In this molecular gastronomy adaptation, we deconstruct the traditional enchiladas and reimagine them as individual components. The tortillas are transformed into delicate spheres, the filling is encapsulated in a gel, and the sauce is transformed into a foam. This unique presentation allows for a burst of flavors and textures in every bite, creating a truly memorable dining experience. We alse have the original recipe for Enchiladas, so you can check it out.

  • 200g (7 oz) sodium alginate
  • 500ml (2 cups) water
  • 200g (7 oz) calcium lactate
  • 200g (7 oz) tortilla dough
  • 200g (7 oz) chicken or beef filling
  • 100g (3.5 oz) enchilada sauce
  • 10g (0.35 oz) soy lecithin


  • Calories (kcal / KJ): 350 kcal / 1465 KJ
  • Fat (total, saturated): 12g, 3g
  • Carbohydrates (total, sugars): 25g, 2g
  • Protein: 30g
  • Fiber: 4g
  • Salt: 2g


  1. 1.
    In a bowl, combine sodium alginate and water. Stir until fully dissolved. Let it rest for 30 minutes.
  2. 2.
    In a separate bowl, dissolve calcium lactate in water. Let it rest for 30 minutes.
  3. 3.
    Roll out the tortilla dough into thin sheets.

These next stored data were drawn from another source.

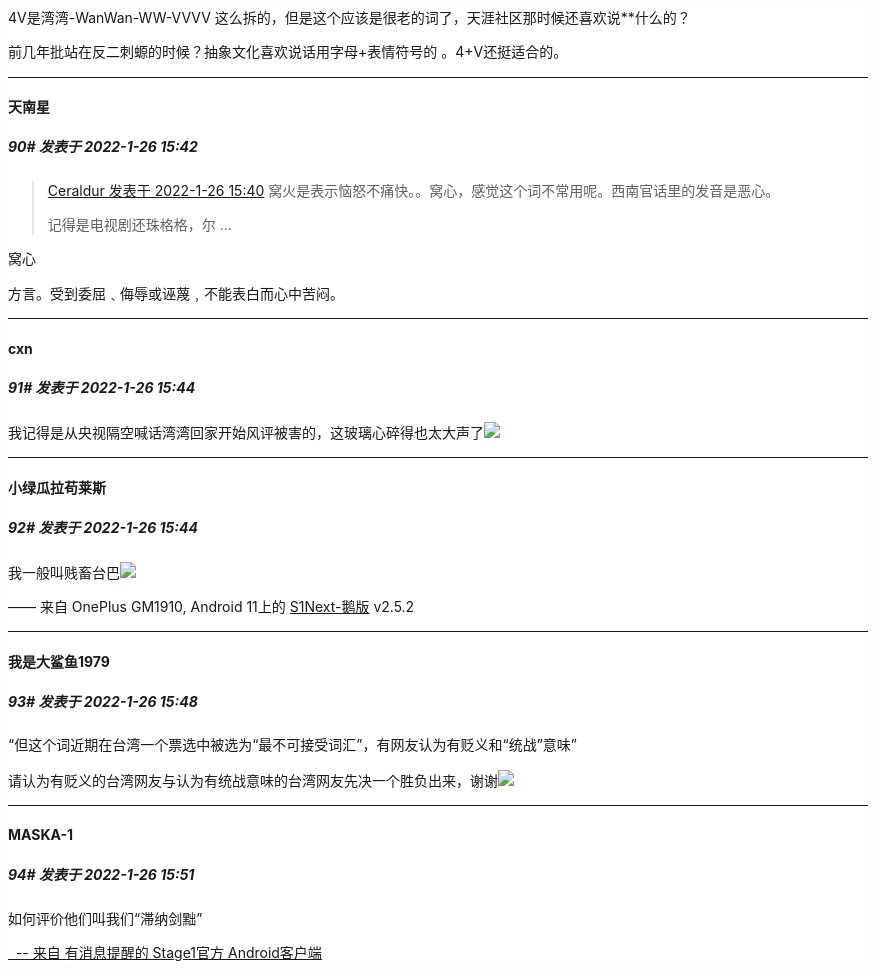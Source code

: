 4V是湾湾-WanWan-WW-VVVV 这么拆的，但是这个应该是很老的词了，天涯社区那时候还喜欢说**什么的？

前几年批站在反二刺螈的时候？抽象文化喜欢说话用字母+表情符号的 。4+V还挺适合的。

*****

####  天南星  
##### 90#       发表于 2022-1-26 15:42

<blockquote><a href="httphttps://bbs.saraba1st.com/2b/forum.php?mod=redirect&amp;goto=findpost&amp;pid=54436030&amp;ptid=2049349" target="_blank">Ceraldur 发表于 2022-1-26 15:40</a>
窝火是表示恼怒不痛快。。窝心，感觉这个词不常用呢。西南官话里的发音是恶心。

记得是电视剧还珠格格，尔 ...</blockquote>
窝心

方言。受到委屈﹑侮辱或诬蔑﹐不能表白而心中苦闷。



*****

####  cxn  
##### 91#       发表于 2022-1-26 15:44

我记得是从央视隔空喊话湾湾回家开始风评被害的，这玻璃心碎得也太大声了<img src="https://static.saraba1st.com/image/smiley/face2017/067.png" referrerpolicy="no-referrer">

*****

####  小绿瓜拉苟莱斯  
##### 92#       发表于 2022-1-26 15:44

我一般叫贱畜台巴<img src="https://static.saraba1st.com/image/smiley/face2017/072.png" referrerpolicy="no-referrer">

—— 来自 OnePlus GM1910, Android 11上的 [S1Next-鹅版](https://github.com/ykrank/S1-Next/releases) v2.5.2



*****

####  我是大鲨鱼1979  
##### 93#       发表于 2022-1-26 15:48

“但这个词近期在台湾一个票选中被选为“最不可接受词汇”，有网友认为有贬义和“统战”意味”

请认为有贬义的台湾网友与认为有统战意味的台湾网友先决一个胜负出来，谢谢<img src="https://static.saraba1st.com/image/smiley/face2017/067.png" referrerpolicy="no-referrer">

*****

####  MASKA-1  
##### 94#       发表于 2022-1-26 15:51

如何评价他们叫我们“滞纳剑黜”

[  -- 来自 有消息提醒的 Stage1官方 Android客户端](https://www.coolapk.com/apk/140634)

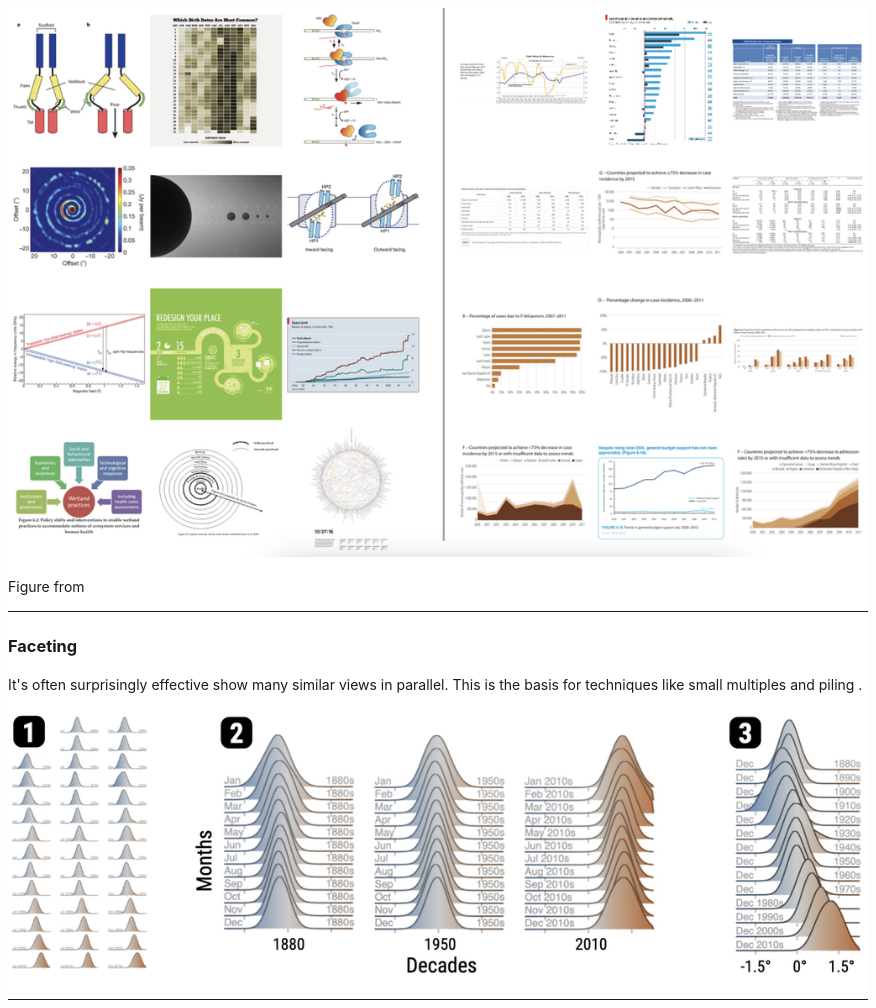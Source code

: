 <img src="figures/memorable_visualizations.png" width=900/>

Figure from <span class="cite" data-cite="Borkin2013">
</div>

---

### Faceting

It's often surprisingly effective show many similar views in parallel. This is
the basis for techniques like small multiples <span class="cite" data-cite="tufte1983visual"> and piling <span class="cite" data-cite="lekschas2020generic">.

<div style="text-align: center;">
<img src="figures/piling.png" width=1000/>
</div>

---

Cut into small circles using a round cutter.
  4. 4.
    Fill each tortilla circle with the chicken or beef filling and fold into a sphere shape.
  5. 5.
    Carefully drop the filled tortilla spheres into the sodium alginate solution and let them sit for 5 minutes.
  6. 6.
    Remove the spheres from the sodium alginate solution and transfer them to the calcium lactate solution. Let them sit for another 5 minutes.
  7. 7.
    Remove the spheres from the calcium lactate solution and rinse them with water.
  8. 8.
    In a blender, combine the enchilada sauce and soy lecithin. Blend until a foam is formed.
  9. 9.
    Plate the tortilla spheres and top them with the enchilada foam.

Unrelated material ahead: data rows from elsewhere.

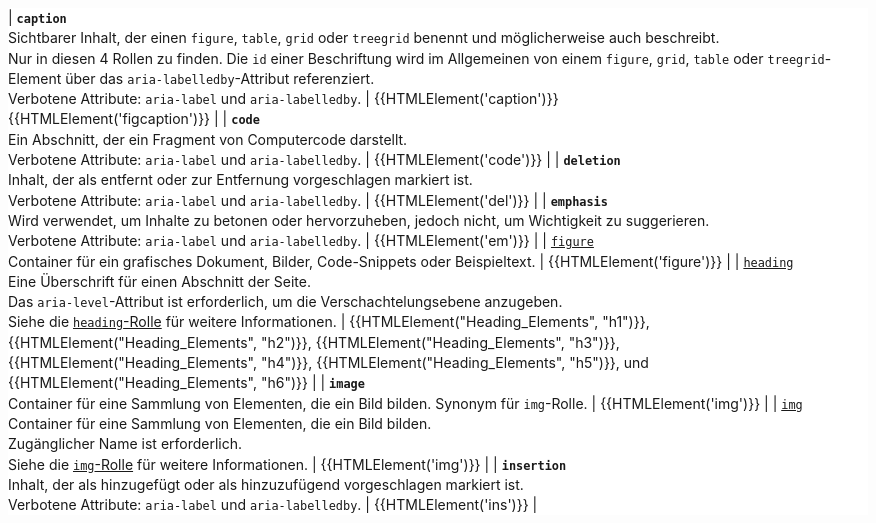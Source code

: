 | **`caption`** <br>Sichtbarer Inhalt, der einen `figure`, `table`, `grid` oder `treegrid` benennt und möglicherweise auch beschreibt.<br/> Nur in diesen 4 Rollen zu finden. Die `id` einer Beschriftung wird im Allgemeinen von einem `figure`, `grid`, `table` oder `treegrid`-Element über das `aria-labelledby`-Attribut referenziert.<br/> Verbotene Attribute: `aria-label` und `aria-labelledby`. | {{HTMLElement('caption')}} <br/> {{HTMLElement('figcaption')}}                                                                                                                                                                                                       |
| **`code`** <br/> Ein Abschnitt, der ein Fragment von Computercode darstellt. <br/> Verbotene Attribute: `aria-label` und `aria-labelledby`.                                                                                                                                                                                                                                                             | {{HTMLElement('code')}}                                                                                                                                                                                                                                              |
| **`deletion`** <br/>Inhalt, der als entfernt oder zur Entfernung vorgeschlagen markiert ist.<br/> Verbotene Attribute: `aria-label` und `aria-labelledby`.                                                                                                                                                                                                                                              | {{HTMLElement('del')}}                                                                                                                                                                                                                                               |
| **`emphasis`** <br/> Wird verwendet, um Inhalte zu betonen oder hervorzuheben, jedoch nicht, um Wichtigkeit zu suggerieren.<br/>Verbotene Attribute: `aria-label` und `aria-labelledby`.                                                                                                                                                                                                                | {{HTMLElement('em')}}                                                                                                                                                                                                                                                |
| [`figure`](/de/docs/Web/Accessibility/ARIA/Reference/Roles/figure_role) <br/>Container für ein grafisches Dokument, Bilder, Code-Snippets oder Beispieltext.                                                                                                                                                                                                                                            | {{HTMLElement('figure')}}                                                                                                                                                                                                                                            |
| [`heading`](/de/docs/Web/Accessibility/ARIA/Reference/Roles/heading_role) <br/> Eine Überschrift für einen Abschnitt der Seite.<br/>Das `aria-level`-Attribut ist erforderlich, um die Verschachtelungsebene anzugeben.<br/>Siehe die [`heading`-Rolle](/de/docs/Web/Accessibility/ARIA/Reference/Roles/heading_role) für weitere Informationen.                                                        | {{HTMLElement("Heading_Elements", "h1")}}, {{HTMLElement("Heading_Elements", "h2")}}, {{HTMLElement("Heading_Elements", "h3")}}, {{HTMLElement("Heading_Elements", "h4")}}, {{HTMLElement("Heading_Elements", "h5")}}, und {{HTMLElement("Heading_Elements", "h6")}} |
| **`image`** <br/>Container für eine Sammlung von Elementen, die ein Bild bilden. Synonym für `img`-Rolle.                                                                                                                                                                                                                                                                                               | {{HTMLElement('img')}}                                                                                                                                                                                                                                               |
| [`img`](/de/docs/Web/Accessibility/ARIA/Reference/Roles/img_role) <br/>Container für eine Sammlung von Elementen, die ein Bild bilden. <br/>Zugänglicher Name ist erforderlich. <br/>Siehe die [`img`-Rolle](/de/docs/Web/Accessibility/ARIA/Reference/Roles/img_role) für weitere Informationen.                                                                                                       | {{HTMLElement('img')}}                                                                                                                                                                                                                                               |
| **`insertion`** <br/>Inhalt, der als hinzugefügt oder als hinzuzufügend vorgeschlagen markiert ist.<br/> Verbotene Attribute: `aria-label` und `aria-labelledby`.                                                                                                                                                                                                                                       | {{HTMLElement('ins')}}                                                                                                                                                                                                                                               |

Treat your ingredients with care...

  • Tortilla dough — Ensure the dough is rolled out thinly to create delicate spheres.
  • Sodium alginate — Dissolve completely in water to avoid clumps in the solution.
  • Calcium lactate — Allow enough resting time for the solution to fully dissolve.
  • Enchilada sauce — Use a high-quality sauce for the best flavor.
  • Soy lecithin — Blend thoroughly to achieve a stable foam.

Tips & Tricks

  • To add a burst of freshness, garnish the enchilada spheres with microgreens or edible flowers.
  • Experiment with different fillings such as shrimp, mushrooms, or roasted vegetables for a variety of flavors.
  • For an extra touch of molecular gastronomy, serve the enchilada spheres on a bed of dry ice to create a captivating smoke effect.
  • If you don't have access to sodium alginate and calcium lactate, you can try using agar-agar and calcium chloride as alternative gelling agents.
  • Serve the enchilada foam immediately after blending to maintain its airy texture.

Serving advice

Serve the enchilada spheres on individual plates, allowing each guest to experience the unique molecular gastronomy presentation. Encourage them to savor the burst of flavors and textures in each bite.

Presentation advice

Arrange the enchilada spheres in a visually appealing pattern on the plate. Drizzle some of the enchilada foam around the spheres for an artistic touch. Garnish with microgreens or edible flowers to add a pop of color.